In order to apply the P-29-DPPDTSE-based OFET to the integrated circuits, it was essential to provide a design environment using an electronic design automation (EDA) tool, and to do so, a compact model capable of describing electrical characteristics such as I-V (current-voltage) and C-V (capacitance and voltage) under various design bias conditions of OFETs was required. A compact model consisting of analytical equations was implemented in the SPICE (Simulation Program with Integrated Circuit Emphasis) design tool. Then, the circuit optimization was performed by simulating the characteristics of the design circuit for various bias conditions and device sizes in conjunction with other circuit-constituting elements. In order to verify the high-voltage logic circuit characteristics of the synthesized OFETs, Synopsys’ HSPICE was used, specifically to simulate dynamic circuit characteristics in conjunction with extracted BSIM4 (Berkeley Short-channel IGFET (Insulated-Gate Field-Effect Transistor) Model 4) model parameter libraries for describing electrical characteristics of each device. Note that BSIM4, which is a widely used industry-standard model and provides various fitting parameters, was used. For the dynamic AC analysis, it is important to extract the model parameters for the electric behaviors. The feasibility of applying BSIM4 to OFETs has already been confirmed in our previous work [22]. Note that, in the developed model library, the gate leakage current and the parasitic capacitance between the gate and source/drain can be negligible due to the use of a very thick gate oxide and due to the fringe field due to the use of a very large device area, respectively.
3. Results and Discussion
EHD printing was used to fashion P-29-DPPDTSE as the active layers of the OFETs (Figure 1b and Figure 2a). Previous studies by the Kim group optimized the thermal annealing conditions for the device fabrication [5]. The morphologies of the EHD-printed P-29-DPPDTSE lines were intimately related to its electrical properties when used as active layers in the OFETs. Patterned P-29-DPPDTSE lines were characterized by using AFM (Figure 2b,c). The pristine P-29-DPPDTSE sample and that annealed at 200 °C showed root-mean-square (RMS) roughness values of 2.20 nm and 2.03 nm, respectively, with the annealed sample more clearly showing a granular morphology. Molecular packing of P-29-DPPDTSE in the printed lines was investigated by taking XRD measurements of them (Figure 3). Both the pristine and annealed P-29-DPPDTSE lines showed (001), (002), and (003) XRD peaks along the out-of-plane direction. The pristine P-29-DPPDTSE sample yielded a (001) diffraction peak at q = 0.23 Å−1, with an interlayer distance of 27.3 Å. By contrast, the annealed P-29-DPPDTSE sample yielded a (001) peak at q = 0.22 Å−1, with an increased interlayer distance of 28.6 Å. This result may have been due to a straightening of bent side chains as a result of thermal annealing.

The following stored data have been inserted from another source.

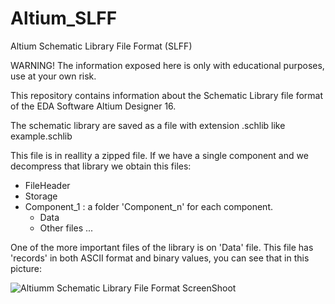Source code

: # Altium_SLFF
Altium Schematic Library File Format (SLFF)

WARNING! The information exposed here is only with educational purposes, use at your own risk.

This repository contains information about the Schematic Library file format of the EDA Software Altium Designer 16.

The schematic library are saved as a file with extension .schlib like example.schlib

This file is in reallity a zipped file. If we have a single component and we decompress that library we obtain this files:

- FileHeader
- Storage
- Component_1 : a folder 'Component_n' for each component.
   - Data
   - Other files ...
   
One of the more important files of the library is on 'Data' file. This file has 'records' in both ASCII format and binary values, you can see that in this picture:

![Altiumm Schematic Library File Format ScreenShoot](https://github.com/braincodec/Altium_SLFF/edit/master/AltiumSLFF_001.png)


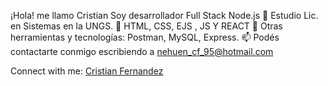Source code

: ¡Hola! me llamo Cristian
Soy desarrollador Full Stack Node.js
🌱 Estudio Lic. en Sistemas en la UNGS.
🌱 HTML, CSS, EJS , JS Y REACT
🌱 Otras herramientas y tecnologías: Postman, MySQL, Express.
📫 Podés contactarte conmigo escribiendo a <a href="mailto: nehuen_cf_95@hotmail.com" >nehuen_cf_95@hotmail.com</a>

Connect with me:
<a href ="https://www.linkedin.com/in/cristian-nehuen-fernandez-924052154/">
Cristian Fernandez</a>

To obtain more accurate information about the crystallinity of the EHD-printed P-29-DPPDTSE patterns, coherence lengths were extracted from the (001) diffraction peaks in the out-of-plane profiles of the samples (Figure 3c), with these lengths determined as 2π/FWHM (FWHM: full width at half-maximum of the peak). As summarized in Table 1, compared to the (001) peak for the pristine P-29-DPPDTSE sample, that for the annealed sample showed a lower FWHM value, yielding a greater coherence length of 400.7 Å. This result was indicative of a smaller grain boundary of the annealed P-29-DPPDTSE sample, which could reduce the barrier for changes to efficient transport [23,24].
The electrical characteristics of the EHD-printed P-29-DPPDTSE films (Figure 4) were evaluated by fabricating typical bottom-gate/top-contact OFETs. The P-29-DPPDTSE OFET devices annealed at 200 °C showed (Table 2) a hole μFET of 0.45 cm2/(V∙s) with an on/off ratio of 3.0 × 103, while the OFETs without thermal annealing showed a much lower hole μFET of 0.09 cm2/(V∙s) with an on/off ratio of 6.3 × 102. To better understand the circuit operation, the electrical behaviors of the synthesized OFETs were modeled by using the Berkeley Short-Channel IGFET Model 4 (BSIM4) [22,25]. As shown in Figure 5a, the extracted BSIM4 model (lines) reproduced the measured P-29-DPPDTSE OFET (symbols) quite well and could accurately simulate the circuits in conjunction with a circuit simulator, such as SPICE. As shown in Figure 5b, the logic-circuit performances of the p-type OFET inverter with an operating frequency of 0.5 KHz were evaluated; these values were well modeled by the developed BSIM4 model library.
The inverter gate we tested basically consisted of one resistive load, RL (∼60 MΩ), and one driver OFET with W/L values of 1000/50 μm (see inset schematic of Figure 6a). When the input voltage (Vin) was in a low-voltage state (0 V), the p-type OFET acted as a shortened switch and pulled the output voltage (Vout) to the DC supply, supply voltage (VDD). On the other hand, the transistor was in the open state, and finally, Vout was pulled down by the resistor RL to ground as Vin reached a high-voltage state (VDD). Figure 6a,b show, respectively, the acquired voltage-transfer curves and the inverter gains of the designed inverter for supply voltages ranging from 20 V to 40 V. Performance parameters such as the minimum output high voltage (VOH), maximum output low voltage (VOL), rising time (tR), falling time (tF), and propagation delay time (tP) of the inverter for various supply voltages are also summarized in the table of Figure 6b [26].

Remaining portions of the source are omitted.